Thursday, March 16, 2017

The Hunger Games: The Platypus Reads Part CCCX

We're never on the cutting edge of anything over here at Platypus of Truth. So, today's confession is that we have only just finished reading The Hunger Games by Suzanne Collins. The movie is in our Netflix queue. We intended to read this book when it first became popular, as we did Stephanie Myers' Twilight. Business got in the way as it usually does and the years rolled on. When I finally snagged a copy from the school library, I wasn't sure what to expect. I'd heard so much about the novels and the films at this point and yet I remained fairly spoiler free and couldn't form any real conception except "it's sort of like Battle Royal, but not".

I was pleasantly surprised. The Hunger Games packed Hemingway's terse prose with Orwell's conscience to deliver a world peopled by incredibly well-drawn teenagers forced to grow up way to fast. The pacing is perfect, and the Games, when they finally appear, were not at all what I was expecting. The combined effect is being forced to watch society's most vulnerable members victimized by a very American type of evil -not one we are exactly committing right now, but the kind we could so easily commit under the right circumstances. The Romans did it on a much larger scale for half a millennium -and the Founders viewed us as the new Romans. Collins real genius, however, is that her particular cocktail delivers its message in a way that is simple and elegant. I appreciate that even more after years of watching students wrestle through 1984, Animal Farm, and Brave New World.

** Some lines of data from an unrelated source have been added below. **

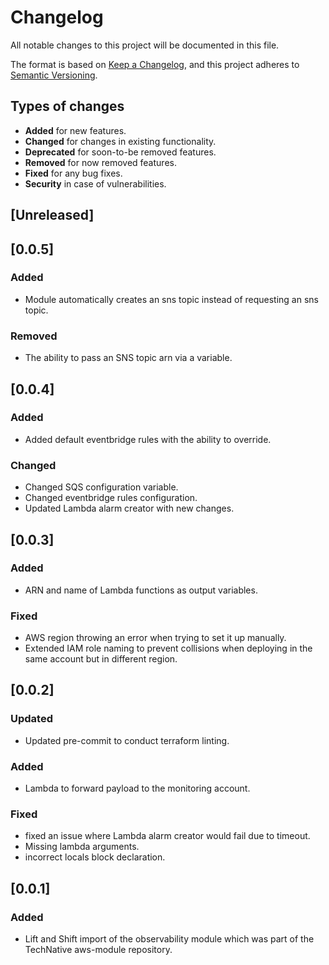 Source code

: # Changelog

All notable changes to this project will be documented in this file.

The format is based on [Keep a Changelog](https://keepachangelog.com/en/1.0.0/),
and this project adheres to [Semantic Versioning](https://semver.org/spec/v2.0.0.html).

## Types of changes
- **Added** for new features.
- **Changed** for changes in existing functionality.
- **Deprecated** for soon-to-be removed features.
- **Removed** for now removed features.
- **Fixed** for any bug fixes.
- **Security** in case of vulnerabilities.

## [Unreleased]

## [0.0.5]

### Added
- Module automatically creates an sns topic instead of requesting an sns topic.

### Removed
- The ability to pass an SNS topic arn via a variable.

## [0.0.4]

### Added
- Added default eventbridge rules with the ability to override.

### Changed
- Changed SQS configuration variable.
- Changed eventbridge rules configuration.
- Updated Lambda alarm creator with new changes.

## [0.0.3]

### Added
- ARN and name of Lambda functions as output variables.

### Fixed
- AWS region throwing an error when trying to set it up manually.
- Extended IAM role naming to prevent collisions when deploying in the same account but in different region.

## [0.0.2]

### Updated
- Updated pre-commit to conduct terraform linting.

### Added
- Lambda to forward payload to the monitoring account.

### Fixed
- fixed an issue where Lambda alarm creator would fail due to timeout.
- Missing lambda arguments.
- incorrect locals block declaration.

## [0.0.1]

### Added

- Lift and Shift import of the observability module which was part of the TechNative aws-module repository.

On a personal level, I appreciated Collins' hero, Katniss. I know people from western Pennsylvania. I know poor people from western Pennsylvania. As a teacher, I've only just begun to dimly appreciate the way that generational poverty creates a prison for the mind -even when the body has escaped. Katniss embodies this reality in her relentless drive for survival, her ignorance of and ambivalence towards larger social forces, and her dyed-in-the-wool fatalism. She also is quite clearly a girl who grew up in the woods. As a boy who grew up surrounded by large tracks of state forest, I appreciate the way that Katniss moves through her environment. There are things that come with growing up in the wooded Northeast that are second nature even to a wimpy nerd like me and they saturate every page of The Hunger Games. I never feel quite right unless I can see (preferably be under) a canopy of trees. It's good to see a heroine who feels the same way.

Catching Fire has just come in from the library, so we'll see where Collins takes us in volume two. Volume one will be a hard act to follow.